Warning: this column may contain traces of lies
Music journalists are the stupidest and laziest people on earth. Even with so many new research tools at their disposal they still manage to get it wrong. At least 90 per cent of what they write is just lifted from press releases. You can even put a number of outrageous inaccuracies into a press release, and music journalists will dumbly report them as facts. For this reason, and others, remember that at least 90 per cent of whatever you read in any music publication is simply untrue – and you’d be better off just making up your own things to believe about any given band.
The above is (gosh, I hope) a pretty accurate paraphrasing of remarks made by Jack White (White Stripes/Raconteurs) about the music press.
How much truth is contained in the remarks, you’ll have to decide for yourself. White’s argument seems to stem from what happened to a phony press release issued by the band.
In 2003, The White Stripes released their Elephant album, which was generally received with rapturous reviews. However the person who wrote the record company release for Elephant decided to insert a little joke about the band’s strict insistence about what type of studio equipment they used. It was stated that none of the band’s equipment was made after 1963. The idea being that The White Stripes were so “authentic” the studio equipment had to be too.
Most all of the reviews of Elephant repeated the “fact” about the band using only dated studio equipment. Some reviewers took it even further, arguing that because of the vintage studio equipment used, the band had created a sound that was “earthy and low-tech” and in glorious contrast to all the other computer-generated albums that were released at the same time.
“It was just a fun thing to do to make that up,” says Jack White now about the prank. “Before you knew it, people thought we wouldn’t touch a piece of equipment unless it’s 60 years old or something! It gets to a point where you’re answering questions based on a joke somebody made.”
But then Jack White has form here: when The White Stripes first began, he would tell everyone that he and drummer Meg White were brother and sister – a falsehood that came to be accepted by many. His real name though is John Gillis – he took Meg’s surname when the pair got married in 1996.
White’s antipathy to the music press continues. His other band, The Raconteurs, released their second album this week. You won’t have read any reviews of Consolers of the Lonely – or at least you won’t have read any up until last Tuesday – because White has said that no advance copies of the album will go out to the media.

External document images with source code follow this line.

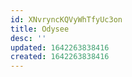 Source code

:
 ```yaml
---
id: XNvryncKQVyWhTfyUc3on
title: Odysee
desc: ''
updated: 1642263838416
created: 1642263838416
---
```


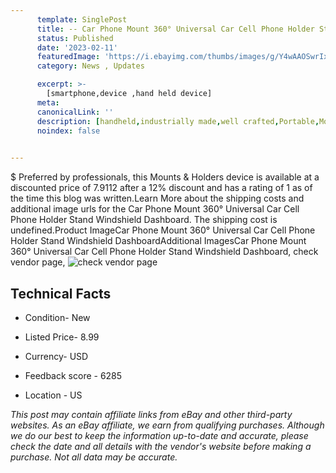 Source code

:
 ```yaml
---
      template: SinglePost
      title: -- Car Phone Mount 360° Universal Car Cell Phone Holder Stand Windshield Dashboard
      status: Published
      date: '2023-02-11'
      featuredImage: 'https://i.ebayimg.com/thumbs/images/g/Y4wAAOSwrIxiTV6T/s-l225.jpg'
      category: News , Updates

      excerpt: >-
        [smartphone,device ,hand held device]
      meta:
      canonicalLink: ''
      description: [handheld,industrially made,well crafted,Portable,Mobile,Compact,Convenient,Lightweight,Maneuverable,Man-portable,Miniature,Carriable,Hand-held,Light,Holdable,Transportable,Mobile device,Pocket-sized,On-the-go,Wireless,Cordless,Compact size,Convenient size, smartphone,device ,hand held device]
      noindex: false

        
---
```

$
    Preferred by professionals, this Mounts & Holders device is available at a discounted price of 7.9112 after a 12% discount and has a rating of 1 as of the time this blog was written.Learn More about the shipping costs and additional image urls for the Car Phone Mount 360° Universal Car Cell Phone Holder Stand Windshield Dashboard. The shipping cost is undefined.Product ImageCar Phone Mount 360° Universal Car Cell Phone Holder Stand Windshield DashboardAdditional ImagesCar Phone Mount 360° Universal Car Cell Phone Holder Stand Windshield Dashboard, check vendor page, ![check vendor page](https://origin-galleryplus.ebayimg.com/ws/web/125243954395_2_0_1/225x225.jpg,https://origin-galleryplus.ebayimg.com/ws/web/125243954395_3_0_1/225x225.jpg,https://origin-galleryplus.ebayimg.com/ws/web/125243954395_4_0_1/225x225.jpg,https://origin-galleryplus.ebayimg.com/ws/web/125243954395_5_0_1/225x225.jpg,https://origin-galleryplus.ebayimg.com/ws/web/125243954395_6_0_1/225x225.jpg,https://origin-galleryplus.ebayimg.com/ws/web/125243954395_7_0_1/225x225.jpg,https://origin-galleryplus.ebayimg.com/ws/web/125243954395_8_0_1/225x225.jpg,https://origin-galleryplus.ebayimg.com/ws/web/125243954395_9_0_1/225x225.jpg,https://origin-galleryplus.ebayimg.com/ws/web/125243954395_10_0_1/225x225.jpg,https://origin-galleryplus.ebayimg.com/ws/web/125243954395_11_0_1/225x225.jpg,https://origin-galleryplus.ebayimg.com/ws/web/125243954395_12_0_1/225x225.jpg)
    
    

 ## Technical Facts 



     
      

 - Condition- New 


      

 - Listed Price- 8.99 


      

 - Currency- USD 


      

 - Feedback score - 6285 


      

 - Location - US 


      
      

 *_This post may contain affiliate links from eBay and other third-party websites. As an eBay affiliate, we earn from qualifying purchases. Although we do our best to keep the information up-to-date and accurate, please check the date and all details with the vendor's website before making a purchase. Not all data may be accurate._*



    
    
    
    
    
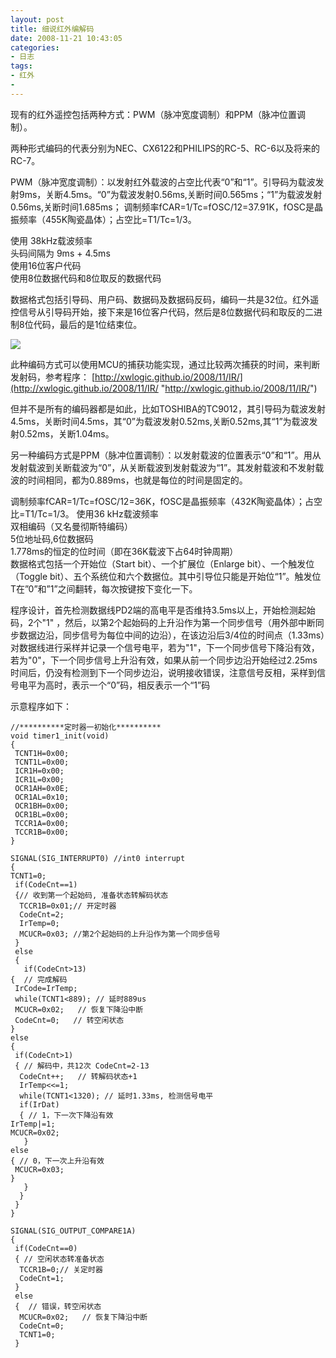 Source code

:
 ```yaml
---
layout: post
title: 细说红外编解码
date: 2008-11-21 10:43:05
categories:
- 日志
tags:
- 红外
- 
---
```

现有的红外遥控包括两种方式：PWM（脉冲宽度调制）和PPM（脉冲位置调制）。

两种形式编码的代表分别为NEC、CX6122和PHILIPS的RC-5、RC-6以及将来的RC-7。

PWM（脉冲宽度调制）：以发射红外载波的占空比代表“0”和“1”。引导码为载波发射9ms，关断4.5ms。“0”为载波发射0.56ms,关断时间0.565ms；“1”为载波发射0.56ms,关断时间1.685ms；
调制频率fCAR=1/Tc=fOSC/12=37.91K，fOSC是晶振频率（455K陶瓷晶体）；占空比=T1/Tc=1/3。

使用 38kHz载波频率      
头码间隔为 9ms + 4.5ms    
使用16位客户代码    
使用8位数据代码和8位取反的数据代码    

数据格式包括引导码、用户码、数据码及数据码反码，编码一共是32位。红外遥控信号从引导码开始，接下来是16位客户代码，然后是8位数据代码和取反的二进制8位代码，最后的是1位结束位。

![](http://i1328.photobucket.com/albums/w532/xwlogic/51f1a413g6f9de8ac9f4a_zps63a0655c.jpg)

此种编码方式可以使用MCU的捕获功能实现，通过比较两次捕获的时间，来判断发射码，参考程序：
[http://xwlogic.github.io/2008/11/IR/](http://xwlogic.github.io/2008/11/IR/ "http://xwlogic.github.io/2008/11/IR/")

但并不是所有的编码器都是如此，比如TOSHIBA的TC9012，其引导码为载波发射4.5ms，关断时间4.5ms，其“0”为载波发射0.52ms,关断0.52ms,其“1”为载波发射0.52ms，关断1.04ms。
   
另一种编码方式是PPM（脉冲位置调制）：以发射载波的位置表示“0”和“1”。用从发射载波到关断载波为“0”，从关断载波到发射载波为“1”。其发射载波和不发射载波的时间相同，都为0.889ms，也就是每位的时间是固定的。

调制频率fCAR=1/Tc=fOSC/12=36K，fOSC是晶振频率（432K陶瓷晶体）；占空比=T1/Tc=1/3。
使用36 kHz载波频率    
双相编码（又名曼彻斯特编码）    
5位地址码,6位数据码    
1.778ms的恒定的位时间（即在36K载波下占64时钟周期）    
数据格式包括一个开始位（Start bit）、一个扩展位（Enlarge bit）、一个触发位（Toggle bit）、五个系统位和六个数据位。其中引导位只能是开始位“1”。触发位T在”0”和”1”之间翻转，每次按键按下变化一下。

程序设计，首先检测数据线PD2端的高电平是否维持3.5ms以上，开始检测起始码，2个"1" ，然后，以第2个起始码的上升沿作为第一个同步信号（用外部中断同步数据边沿，同步信号为每位中间的边沿），在该边沿后3/4位的时间点（1.33ms）对数据线进行采样并记录一个信号电平，若为"1"，下一个同步信号下降沿有效，若为"0"，下一个同步信号上升沿有效，如果从前一个同步边沿开始经过2.25ms时间后，仍没有检测到下一个同步边沿，说明接收错误，注意信号反相，采样到信号电平为高时，表示一个“0”码，相反表示一个“1”码
 
示意程序如下：

    //**********定时器一初始化**********
    void timer1_init(void)
    {
     TCNT1H=0x00;
     TCNT1L=0x00;
     ICR1H=0x00;
     ICR1L=0x00;
     OCR1AH=0x0E;
     OCR1AL=0x10;
     OCR1BH=0x00;
     OCR1BL=0x00;
     TCCR1A=0x00;
     TCCR1B=0x00;
    } 
     
    SIGNAL(SIG_INTERRUPT0) //int0 interrupt
    {
    TCNT1=0;
     if(CodeCnt==1)
     {// 收到第一个起始码, 准备状态转解码状态
      TCCR1B=0x01;// 开定时器
      CodeCnt=2;
      IrTemp=0;
      MCUCR=0x03; //第2个起始码的上升沿作为第一个同步信号
     }
     else
     {
       if(CodeCnt>13)
    {  // 完成解码
     IrCode=IrTemp;
     while(TCNT1<889); // 延时889us
     MCUCR=0x02;   // 恢复下降沿中断
     CodeCnt=0;   // 转空闲状态
    }
    else
    { 
     if(CodeCnt>1)
     { // 解码中，共12次 CodeCnt=2-13
      CodeCnt++;   // 转解码状态+1
      IrTemp<<=1;
      while(TCNT1<1320); // 延时1.33ms, 检测信号电平
      if(IrDat)
      { // 1，下一次下降沿有效
    IrTemp|=1;
    MCUCR=0x02;
       }
    else
    { // 0，下一次上升沿有效
     MCUCR=0x03;
    }
       }
      }
     }
    }
    
    SIGNAL(SIG_OUTPUT_COMPARE1A)
    {
     if(CodeCnt==0)
     { // 空闲状态转准备状态
      TCCR1B=0;// 关定时器
      CodeCnt=1;
     }
     else
     {  // 错误，转空闲状态
      MCUCR=0x02;   // 恢复下降沿中断
      CodeCnt=0;
      TCNT1=0;
     } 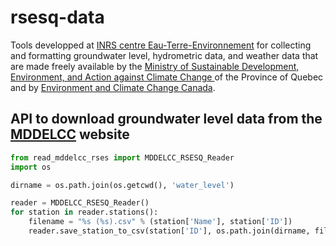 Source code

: # rsesq-data

Tools developped at [INRS centre Eau-Terre-Environnement](http://www.ete.inrs.ca/) for collecting and formatting groundwater level, hydrometric data, and weather data that are made freely available by the [Ministry of Sustainable Development, Environment, and Action against Climate Change ](http://www.mddelcc.gouv.qc.ca/) of the Province of Quebec and by [Environment and Climate Change Canada](https://ec.gc.ca/default.asp?lang=en&n=FD9B0E51-1).

## API to download groundwater level data from the [MDDELCC](http://www.mddelcc.gouv.qc.ca/eau/piezo/) website

```python
from read_mddelcc_rses import MDDELCC_RSESQ_Reader
import os

dirname = os.path.join(os.getcwd(), 'water_level')

reader = MDDELCC_RSESQ_Reader()
for station in reader.stations():
    filename = "%s (%s).csv" % (station['Name'], station['ID'])
    reader.save_station_to_csv(station['ID'], os.path.join(dirname, filename))
```
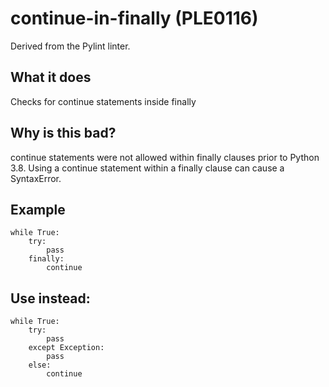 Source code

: # continue-in-finally (PLE0116)
Derived from the Pylint linter.
## What it does
Checks for continue statements inside finally
## Why is this bad?
continue statements were not allowed within finally clauses prior to
Python 3.8. Using a continue statement within a finally clause can
cause a SyntaxError.
## Example
```
while True:
    try:
        pass
    finally:
        continue
```
## Use instead:
```
while True:
    try:
        pass
    except Exception:
        pass
    else:
        continue
``` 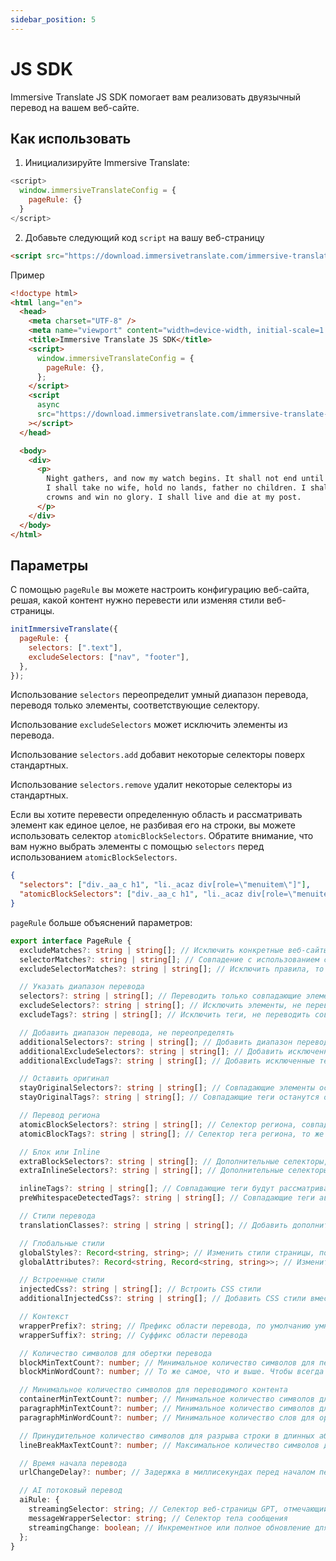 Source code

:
 ```yaml
---
sidebar_position: 5
---
```


# JS SDK

Immersive Translate JS SDK помогает вам реализовать двуязычный перевод на вашем веб-сайте.

## Как использовать

1. Инициализируйте Immersive Translate:

```js
<script>
  window.immersiveTranslateConfig = {
    pageRule: {}
  }
</script>
```

2. Добавьте следующий код `script` на вашу веб-страницу

```html
<script src="https://download.immersivetranslate.com/immersive-translate-sdk-latest.js"></script>
```

Пример

```html
<!doctype html>
<html lang="en">
  <head>
    <meta charset="UTF-8" />
    <meta name="viewport" content="width=device-width, initial-scale=1.0" />
    <title>Immersive Translate JS SDK</title>
    <script>
      window.immersiveTranslateConfig = {
        pageRule: {},
      };
    </script>
    <script
      async
      src="https://download.immersivetranslate.com/immersive-translate-sdk-latest.js"
    ></script>
  </head>

  <body>
    <div>
      <p>
        Night gathers, and now my watch begins. It shall not end until my death.
        I shall take no wife, hold no lands, father no children. I shall wear no
        crowns and win no glory. I shall live and die at my post.
      </p>
    </div>
  </body>
</html>
```

## Параметры

С помощью `pageRule` вы можете настроить конфигурацию веб-сайта, решая, какой контент нужно перевести или изменяя стили веб-страницы.

```js
initImmersiveTranslate({
  pageRule: {
    selectors: [".text"],
    excludeSelectors: ["nav", "footer"],
  },
});
```

Использование `selectors` переопределит умный диапазон перевода, переводя только элементы, соответствующие селектору.

Использование `excludeSelectors` может исключить элементы из перевода.

Использование `selectors.add` добавит некоторые селекторы поверх стандартных.

Использование `selectors.remove` удалит некоторые селекторы из стандартных.

Если вы хотите перевести определенную область и рассматривать элемент как единое целое, не разбивая его на строки, вы можете использовать селектор `atomicBlockSelectors`. Обратите внимание, что вам нужно выбрать элементы с помощью `selectors` перед использованием `atomicBlockSelectors`.

```json
{
  "selectors": ["div._aa_c h1", "li._acaz div[role=\"menuitem\"]"],
  "atomicBlockSelectors": ["div._aa_c h1", "li._acaz div[role=\"menuitem\"]"]
}
```

`pageRule` больше объяснений параметров:

```typescript
export interface PageRule {
  excludeMatches?: string | string[]; // Исключить конкретные веб-сайты.
  selectorMatches?: string | string[]; // Совпадение с использованием селекторов без указания всех URL
  excludeSelectorMatches?: string | string[]; // Исключить правила, то же самое, что и выше.

  // Указать диапазон перевода
  selectors?: string | string[]; // Переводить только совпадающие элементы
  excludeSelectors?: string | string[]; // Исключить элементы, не переводить совпадающие элементы
  excludeTags?: string | string[]; // Исключить теги, не переводить совпадающие теги

  // Добавить диапазон перевода, не переопределять
  additionalSelectors?: string | string[]; // Добавить диапазон перевода. Добавить позиции перевода в умные области перевода.
  additionalExcludeSelectors?: string | string[]; // Добавить исключенные элементы, чтобы предотвратить умный перевод в конкретных позициях.
  additionalExcludeTags?: string | string[]; // Добавить исключенные теги

  // Оставить оригинал
  stayOriginalSelectors?: string | string[]; // Совпадающие элементы останутся оригинальными. Обычно используется для тегов на форумах.
  stayOriginalTags?: string | string[]; // Совпадающие теги останутся оригинальными, такие как `code`

  // Перевод региона
  atomicBlockSelectors?: string | string[]; // Селектор региона, совпадающие элементы будут рассматриваться как единое целое, не переводятся по частям
  atomicBlockTags?: string | string[]; // Селектор тега региона, то же самое, что и выше

  // Блок или Inline
  extraBlockSelectors?: string | string[]; // Дополнительные селекторы, совпадающие элементы будут рассматриваться как блочные элементы, занимая одну строку.
  extraInlineSelectors?: string | string[]; // Дополнительные селекторы, совпадающие элементы будут рассматриваться как inline элементы.

  inlineTags?: string | string[]; // Совпадающие теги будут рассматриваться как inline элементы
  preWhitespaceDetectedTags?: string | string[]; // Совпадающие теги автоматически обернут строки

  // Стили перевода
  translationClasses?: string | string | string[]; // Добавить дополнительные классы к переводу

  // Глобальные стили
  globalStyles?: Record<string, string>; // Изменить стили страницы, полезно, когда переводы вызывают беспорядок на странице.
  globalAttributes?: Record<string, Record<string, string>>; // Изменить атрибуты элементов страницы

  // Встроенные стили
  injectedCss?: string | string[]; // Встроить CSS стили
  additionalInjectedCss?: string | string[]; // Добавить CSS стили вместо прямого переопределения.

  // Контекст
  wrapperPrefix?: string; // Префикс области перевода, по умолчанию умный, решает, оборачивать ли строки на основе количества символов.
  wrapperSuffix?: string; // Суффикс области перевода

  // Количество символов для обертки перевода
  blockMinTextCount?: number; // Минимальное количество символов для перевода как блока, в противном случае перевод будет inline элементом.
  blockMinWordCount?: number; // То же самое, что и выше. Чтобы всегда оборачивать строки, установите оба значения в 0.

  // Минимальное количество символов для переводимого контента
  containerMinTextCount?: number; // Минимальное количество символов для элементов, которые будут переведены при умном распознавании, по умолчанию 18
  paragraphMinTextCount?: number; // Минимальное количество символов для оригинального абзаца, контент больше этого числа будет переведен
  paragraphMinWordCount?: number; // Минимальное количество слов для оригинального абзаца

  // Принудительное количество символов для разрыва строки в длинных абзацах
  lineBreakMaxTextCount?: number; // Максимальное количество символов для принудительного разрыва строки при переводе длинных абзацев.

  // Время начала перевода
  urlChangeDelay?: number; // Задержка в миллисекундах перед началом перевода после входа на страницу. По умолчанию 250 мс, чтобы дождаться инициализации веб-страницы.

  // AI потоковый перевод
  aiRule: {
    streamingSelector: string; // Селектор веб-страницы GPT, отмечающий переводимый элемент
    messageWrapperSelector: string; // Селектор тела сообщения
    streamingChange: boolean; // Инкрементное или полное обновление для повторяющихся сообщений на страницах, подобных GPT. GPT является инкрементным
  };
}
```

“We wanted to get this record to fans, the press, radio etc, all at the exact same time,” say The Raconteurs. “This is so that no one has an upper hand on anyone else regarding its availability, reception or perception. The Raconteurs would rather this release not be defined by its first-week sales, pre-release promotion or by someone defining it for you before you get to hear it.”
All very worthy, I’m sure, but a bit odd when you consider that the previous Raconteurs album was in no way harmed by “someone defining it” just before its release. Rolling Stone said of 2006’s Broken Boy Soldiers that “expectations were sky-high, but the Raconteurs exceed them all”, and elsewhere the pre-release reviews were of a similarly laudatory nature.
You could see Jack White’s point if any of his previous releases had been unfairly or erroneously defined by the media. But Jack White – whether with The White Stripes or The Raconteurs – has only ever received generally glowing reviews.
But then when you tell everyone that your wife is in fact your sister, and you write a song for a Coke advertisement saying your motivation was to get a message of love out to the world, consistency is obviously not a priority.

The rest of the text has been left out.